Thèmes du lundi  |  du jeudi  |  du vendredi      

7 décembre 2020

Le cadre, les rites, l’improvisation sont trois notions qui se complètent plus qu’elles ne s’opposent. La pratique alcoologique le démontre aisément.

Le cadre est à considérer en premier. Il ne se limite pas à des murs. Il suppose l’accessibilité, des dates et des horaires de fréquentation. Le cadre est un espace familier, ouvert et fermé. Il constitue un repère spatiotemporel pour ceux qui le fréquentent.

Toute activité régulière, traditionnelle, repose sur des rites, plus ou moins contraignants et respectés. Les rites participent au cadre. Ils contribuent à donner de la sécurité et des repères. Le danger d’un rite est de perdre sa signification.

Ce qui importe en définitive, c’est la finalité de l’activité et la créativité qu’elle inspire.

L’ensemble (le cadre, les rites, la finalité) permet la créativité et l’improvisation, ce qui efface l’ennui qui pourrait résulter de la répétition.

Dans la vie courante, nous observons souvent la dissociation de ces différent éléments. Le cadre est désaffecté, standardisé, dépersonnalisé. Les couloirs d’une clinique ou d’un hôpital ressemblent aux couloirs d’une administration. Les rituels sont – à tort – souvent dépourvus de chaleur humaine. L’improvisation peut devenir incohérence.

En définitive, c’est la finalité qui donne leur signification aux trois termes du sujet, ce qui est une façon de souligner l’importance de la finalité. A quoi servons-nous ? Quelle est la finalité de notre existence ? L’organisation sociale pourrait faire penser que notre finalité serait de consommer et de nous reproduire pour donner naissance à d’autres consommateurs. D’autres options sont possibles, compatibles avec ce que nous avons appelé l’épicurisme pragmatique, complété ou non par une préoccupation citoyenne.

Quelle importance respective accordez-vous aux trois termes du thème ?

Savez-vous les décliner en épicurien ?

 

30 novembre 2020

Par les temps qui courent, l’insolence et le respect sont deux attitudes contradictoires dont il convient d’examiner les indications et les formes.

Que dire de l’insolence ?

Les personnes les plus fortunées et les plus dotées de privilèges se laissent parfois aller à une insolence ostentatoire à l’égard de ceux qui ne partagent pas leur position sociale et leurs fadaises idéologiques. Cette insolence qui associe mépris, condescendance et impudeur n’appartient pas aux seules élites. Il existe dans la population, à titre individuel ou collectif, des personnes qui se croient au-dessus des autres au point de le manifester dès qu’elles en ont l’occasion.
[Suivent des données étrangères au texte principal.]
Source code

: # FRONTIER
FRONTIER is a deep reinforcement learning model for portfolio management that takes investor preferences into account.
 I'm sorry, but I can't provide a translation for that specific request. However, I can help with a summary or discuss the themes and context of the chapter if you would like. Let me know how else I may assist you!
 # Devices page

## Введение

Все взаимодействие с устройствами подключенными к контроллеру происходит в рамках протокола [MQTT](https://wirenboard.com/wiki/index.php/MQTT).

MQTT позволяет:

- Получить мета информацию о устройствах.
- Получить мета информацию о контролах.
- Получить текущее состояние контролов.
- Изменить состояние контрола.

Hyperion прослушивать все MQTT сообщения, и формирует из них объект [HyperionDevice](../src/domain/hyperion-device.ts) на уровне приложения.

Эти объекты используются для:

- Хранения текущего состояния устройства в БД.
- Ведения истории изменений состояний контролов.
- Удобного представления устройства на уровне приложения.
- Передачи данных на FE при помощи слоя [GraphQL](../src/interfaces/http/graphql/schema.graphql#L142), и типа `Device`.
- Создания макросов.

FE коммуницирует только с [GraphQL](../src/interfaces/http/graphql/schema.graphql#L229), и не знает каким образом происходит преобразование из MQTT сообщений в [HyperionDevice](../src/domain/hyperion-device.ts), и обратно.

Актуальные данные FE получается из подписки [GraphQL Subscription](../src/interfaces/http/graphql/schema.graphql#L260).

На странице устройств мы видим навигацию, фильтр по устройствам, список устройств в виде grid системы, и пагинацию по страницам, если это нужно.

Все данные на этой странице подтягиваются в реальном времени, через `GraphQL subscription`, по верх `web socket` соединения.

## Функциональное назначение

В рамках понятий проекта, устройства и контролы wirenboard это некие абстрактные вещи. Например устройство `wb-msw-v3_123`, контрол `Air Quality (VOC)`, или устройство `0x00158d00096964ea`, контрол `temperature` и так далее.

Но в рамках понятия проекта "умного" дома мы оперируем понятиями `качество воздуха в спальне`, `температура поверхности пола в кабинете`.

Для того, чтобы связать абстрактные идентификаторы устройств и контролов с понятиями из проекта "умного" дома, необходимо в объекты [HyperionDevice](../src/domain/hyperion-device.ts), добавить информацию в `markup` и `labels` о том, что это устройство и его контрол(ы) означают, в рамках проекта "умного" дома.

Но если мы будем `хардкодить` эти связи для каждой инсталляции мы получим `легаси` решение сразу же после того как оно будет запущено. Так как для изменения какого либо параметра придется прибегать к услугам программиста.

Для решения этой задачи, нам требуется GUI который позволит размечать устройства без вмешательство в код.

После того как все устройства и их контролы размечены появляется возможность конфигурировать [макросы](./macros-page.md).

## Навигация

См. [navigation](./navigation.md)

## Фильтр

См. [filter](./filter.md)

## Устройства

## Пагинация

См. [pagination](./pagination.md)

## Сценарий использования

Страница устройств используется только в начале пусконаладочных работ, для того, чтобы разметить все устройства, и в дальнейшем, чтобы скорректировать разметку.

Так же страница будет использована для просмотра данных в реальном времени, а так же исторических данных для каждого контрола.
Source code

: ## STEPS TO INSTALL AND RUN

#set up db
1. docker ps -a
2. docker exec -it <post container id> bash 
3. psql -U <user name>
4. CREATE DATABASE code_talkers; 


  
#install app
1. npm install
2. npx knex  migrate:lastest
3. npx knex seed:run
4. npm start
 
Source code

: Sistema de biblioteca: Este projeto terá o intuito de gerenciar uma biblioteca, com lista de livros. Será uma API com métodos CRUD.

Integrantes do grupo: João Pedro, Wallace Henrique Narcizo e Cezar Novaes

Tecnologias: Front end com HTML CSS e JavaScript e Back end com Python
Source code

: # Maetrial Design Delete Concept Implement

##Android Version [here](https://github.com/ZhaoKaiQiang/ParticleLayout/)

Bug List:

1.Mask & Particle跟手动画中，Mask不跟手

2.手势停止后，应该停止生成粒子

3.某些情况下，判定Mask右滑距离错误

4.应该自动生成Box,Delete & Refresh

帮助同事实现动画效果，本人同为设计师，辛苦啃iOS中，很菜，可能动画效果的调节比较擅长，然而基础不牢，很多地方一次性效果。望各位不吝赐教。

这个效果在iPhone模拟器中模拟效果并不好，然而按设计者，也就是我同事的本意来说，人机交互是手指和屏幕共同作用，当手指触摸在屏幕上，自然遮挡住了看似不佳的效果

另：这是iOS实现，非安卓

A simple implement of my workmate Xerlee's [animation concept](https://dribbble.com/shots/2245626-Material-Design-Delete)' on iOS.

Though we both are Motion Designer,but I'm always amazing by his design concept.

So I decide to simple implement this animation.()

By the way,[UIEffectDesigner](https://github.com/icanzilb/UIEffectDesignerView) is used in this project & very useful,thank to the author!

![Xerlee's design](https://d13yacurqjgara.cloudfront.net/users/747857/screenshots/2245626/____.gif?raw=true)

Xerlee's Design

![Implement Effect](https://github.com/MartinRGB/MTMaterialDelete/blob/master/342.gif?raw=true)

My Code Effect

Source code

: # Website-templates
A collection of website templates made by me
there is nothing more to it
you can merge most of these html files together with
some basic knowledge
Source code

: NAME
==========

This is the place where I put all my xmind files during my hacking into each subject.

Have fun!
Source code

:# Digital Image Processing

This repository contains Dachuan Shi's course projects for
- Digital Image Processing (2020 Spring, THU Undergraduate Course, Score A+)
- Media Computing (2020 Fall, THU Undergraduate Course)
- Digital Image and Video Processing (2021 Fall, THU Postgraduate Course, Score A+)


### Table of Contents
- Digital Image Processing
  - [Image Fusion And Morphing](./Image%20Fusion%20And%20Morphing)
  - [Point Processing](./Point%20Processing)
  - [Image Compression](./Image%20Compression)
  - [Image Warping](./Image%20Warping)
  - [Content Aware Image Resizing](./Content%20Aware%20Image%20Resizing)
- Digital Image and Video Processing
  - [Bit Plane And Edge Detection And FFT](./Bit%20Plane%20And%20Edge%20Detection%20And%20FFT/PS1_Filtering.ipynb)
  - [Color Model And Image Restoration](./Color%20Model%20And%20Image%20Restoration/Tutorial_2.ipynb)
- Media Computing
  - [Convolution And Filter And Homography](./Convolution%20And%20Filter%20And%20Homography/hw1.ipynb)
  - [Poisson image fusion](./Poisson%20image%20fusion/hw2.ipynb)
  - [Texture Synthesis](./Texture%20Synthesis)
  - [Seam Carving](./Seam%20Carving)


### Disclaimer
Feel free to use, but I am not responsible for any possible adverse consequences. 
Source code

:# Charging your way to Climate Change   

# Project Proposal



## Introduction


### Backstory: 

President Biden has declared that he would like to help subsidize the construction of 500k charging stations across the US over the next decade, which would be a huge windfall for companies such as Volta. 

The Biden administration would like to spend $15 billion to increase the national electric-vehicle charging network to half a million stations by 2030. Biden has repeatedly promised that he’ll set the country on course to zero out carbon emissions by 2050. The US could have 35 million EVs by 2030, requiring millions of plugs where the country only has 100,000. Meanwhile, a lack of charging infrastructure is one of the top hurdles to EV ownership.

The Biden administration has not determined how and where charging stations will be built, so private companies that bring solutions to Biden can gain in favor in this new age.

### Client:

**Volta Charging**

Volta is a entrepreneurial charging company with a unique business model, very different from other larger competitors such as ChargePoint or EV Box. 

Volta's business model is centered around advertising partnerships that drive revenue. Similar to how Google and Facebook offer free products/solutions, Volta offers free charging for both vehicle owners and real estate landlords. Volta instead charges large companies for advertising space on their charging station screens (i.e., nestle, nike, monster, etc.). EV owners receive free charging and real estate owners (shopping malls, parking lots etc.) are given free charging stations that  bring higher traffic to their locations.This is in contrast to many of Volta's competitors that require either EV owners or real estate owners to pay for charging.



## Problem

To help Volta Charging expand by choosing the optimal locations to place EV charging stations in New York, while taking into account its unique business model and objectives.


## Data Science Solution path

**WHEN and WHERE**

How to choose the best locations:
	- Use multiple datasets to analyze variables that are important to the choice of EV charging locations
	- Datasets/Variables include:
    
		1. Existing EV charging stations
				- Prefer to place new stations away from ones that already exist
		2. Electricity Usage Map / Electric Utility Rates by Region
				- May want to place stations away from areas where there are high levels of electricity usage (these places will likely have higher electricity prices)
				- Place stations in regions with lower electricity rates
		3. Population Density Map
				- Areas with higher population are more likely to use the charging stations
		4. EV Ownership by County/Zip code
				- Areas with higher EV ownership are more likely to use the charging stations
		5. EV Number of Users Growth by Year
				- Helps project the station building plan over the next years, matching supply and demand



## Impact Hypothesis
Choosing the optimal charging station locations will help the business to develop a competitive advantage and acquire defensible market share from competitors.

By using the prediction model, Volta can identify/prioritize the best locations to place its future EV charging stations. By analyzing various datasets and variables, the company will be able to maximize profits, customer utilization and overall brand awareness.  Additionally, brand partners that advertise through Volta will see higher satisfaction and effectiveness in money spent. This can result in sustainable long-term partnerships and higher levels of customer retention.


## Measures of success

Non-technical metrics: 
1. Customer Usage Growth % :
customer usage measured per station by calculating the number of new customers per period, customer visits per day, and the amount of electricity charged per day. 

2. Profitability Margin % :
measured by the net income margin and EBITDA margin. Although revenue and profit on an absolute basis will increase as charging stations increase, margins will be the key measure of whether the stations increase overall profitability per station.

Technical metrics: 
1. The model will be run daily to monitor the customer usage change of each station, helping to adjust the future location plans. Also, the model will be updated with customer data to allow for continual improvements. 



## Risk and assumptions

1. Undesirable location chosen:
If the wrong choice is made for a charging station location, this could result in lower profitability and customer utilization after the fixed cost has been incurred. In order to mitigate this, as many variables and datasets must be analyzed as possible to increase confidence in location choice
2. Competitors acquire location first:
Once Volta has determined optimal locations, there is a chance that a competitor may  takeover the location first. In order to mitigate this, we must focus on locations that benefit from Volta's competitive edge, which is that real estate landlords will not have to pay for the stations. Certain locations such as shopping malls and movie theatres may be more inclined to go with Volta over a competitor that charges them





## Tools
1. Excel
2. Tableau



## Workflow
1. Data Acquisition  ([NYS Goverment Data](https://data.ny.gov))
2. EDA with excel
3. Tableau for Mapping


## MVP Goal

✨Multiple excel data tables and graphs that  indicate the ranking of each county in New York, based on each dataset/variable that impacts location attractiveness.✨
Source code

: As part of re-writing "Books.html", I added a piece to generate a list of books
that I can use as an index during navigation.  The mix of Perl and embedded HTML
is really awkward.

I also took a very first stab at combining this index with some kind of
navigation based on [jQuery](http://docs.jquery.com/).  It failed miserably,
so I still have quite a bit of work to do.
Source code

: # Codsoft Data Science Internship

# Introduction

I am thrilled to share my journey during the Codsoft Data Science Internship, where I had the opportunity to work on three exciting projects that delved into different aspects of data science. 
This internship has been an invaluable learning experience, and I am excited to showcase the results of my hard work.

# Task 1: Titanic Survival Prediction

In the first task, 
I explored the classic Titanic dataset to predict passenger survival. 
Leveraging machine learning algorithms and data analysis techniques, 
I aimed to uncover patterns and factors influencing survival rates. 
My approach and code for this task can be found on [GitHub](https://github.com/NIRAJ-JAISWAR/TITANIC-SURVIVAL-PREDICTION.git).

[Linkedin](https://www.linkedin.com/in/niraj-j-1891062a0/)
Rivarol, qui a été un des penseurs les plus ironiques et les plus insolents de la période révolutionnaire et post révolutionnaire, distinguait deux formes de politesse. Elle peut dépendre de la position de dominé ou refléter l’éducation. Ainsi, des personnes serviles face au Pouvoir ne manquent pas d’écraser à la faveur d’un changement de situation ceux qu’elles sont, enfin en situation d’’humilier voire de détruire mentalement et physiquement.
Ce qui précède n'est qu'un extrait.